"Miracle on 34th Street," "White Christmas" and "It's a Wonderful Life," are three of my favorite Christmas movies. All three stories revolve around people, connections and miracles. Natalie Wood plays second-grade student Susan in "Miracle on 34th Street." Raised by her mother, Doris, to be practical and not believe in miracles, Susan began to believe in supernatural events after watching a department store Santa (Kris) talk to a girl in her native Dutch. Kris is accused of being crazy and taken to court for representing himself to be Santa Claus, but the case is dismissed after the Post Office delivers mail addressed to Santa to Kris.

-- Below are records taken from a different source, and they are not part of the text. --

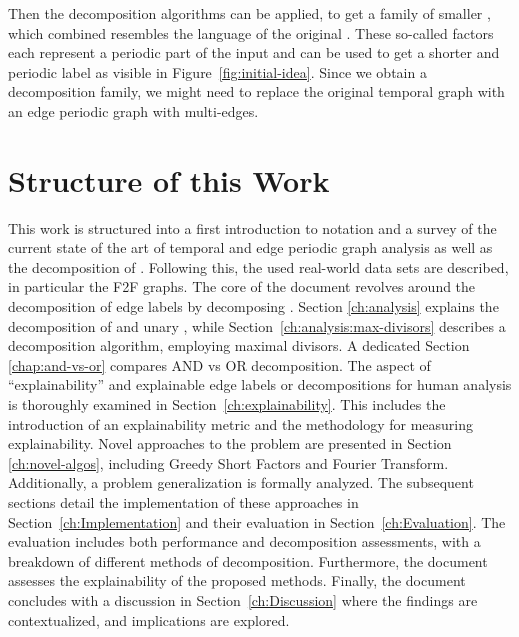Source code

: Then the \DFA decomposition algorithms can be applied, to get a family of smaller \DFAs, which combined resembles the language of the original \DFA.
These so-called factors each represent a periodic part of the input and can be used to get a shorter and periodic label as visible in Figure~\ref{fig:initial-idea}.
Since we obtain a decomposition family, we might need to replace the original temporal graph with an edge periodic graph with multi-edges. 

\section{Structure of this Work}
\label{ch:Intoduction:sec:Structure}
This work is structured into a first introduction to notation and a survey of the current state of the art of temporal and edge periodic graph analysis as well as the decomposition of \DFAs.
Following this, the used real-world data sets are described, in particular the F2F graphs.
The core of the document revolves around the decomposition of edge labels by decomposing \DFAs.
Section \ref{ch:analysis} explains the decomposition of \DFAs and unary \DFAs, while Section~\ref{ch:analysis:max-divisors} describes a \LogSpace decomposition algorithm, employing maximal divisors.
A dedicated Section \ref{chap:and-vs-or} compares AND vs OR decomposition.
The aspect of \enquote{explainability} and explainable edge labels or decompositions for human analysis is thoroughly examined in Section~\ref{ch:explainability}.
This includes the introduction of an explainability metric and the methodology for measuring explainability.
Novel approaches to the problem are presented in Section \ref{ch:novel-algos}, including Greedy Short Factors and Fourier Transform.
Additionally, a problem generalization is formally analyzed.
The subsequent sections detail the implementation of these approaches in Section~\ref{ch:Implementation} and their evaluation in Section~\ref{ch:Evaluation}.
The evaluation includes both performance and decomposition assessments, with a breakdown of different methods of decomposition.
Furthermore, the document assesses the explainability of the proposed methods.
Finally, the document concludes with a discussion in Section~\ref{ch:Discussion} where the findings are contextualized, and implications are explored.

Susan, who wants a home for Christmas, is disappointed on Christmas morning when she does not receive it. Later that day, Kris persuades Doris and Fred, his attorney and Doris' neighbor, to take a different route home. On the way, Susan spies the house of her dreams with a "For Sale" sign out front. Fred and Doris stop, tour the home, become engaged and agree to buy the house. Afterwards, Kris' cane is spied in the corner of the house.
Not only does Susan get her house, but she gets a stepfather as well.
In "White Christmas," the miracle is delivered through Bob Wallace and Phil Davis, two successful entertainers who change their plans for Christmas to help out their former commanding officer, retired Major General Thomas F. Waverly who has fallen upon hard times. Betty and Judy Haynes, sisters who sing and dance, are caught up in the show. Betty, who has fallen for Wallace, mistakenly believes that Wallace is out for himself rather than the general. Disheartened, Betty leaves the show and goes out on her own.
Wallace and Davis continue to produce the show, but also issue a plea for others in their old regiment to help the General. The finale takes place on Christmas Eve. The show goes on, and numerous men from the regiment show up to support Waverly, saving the inn. Betty returns to Bob.
"It's a Wonderful Life" begins on Christmas Eve, 1946. Faced with hard times, George Bailey stands on a bridge overlooking an icy river and contemplates suicide. When he sees a person in the water struggling to swim, George's focus on his own life is replaced by his action to save another's. He jumps into the river, saving the life of what turns out to be an angel, second class, Clarence Odbody.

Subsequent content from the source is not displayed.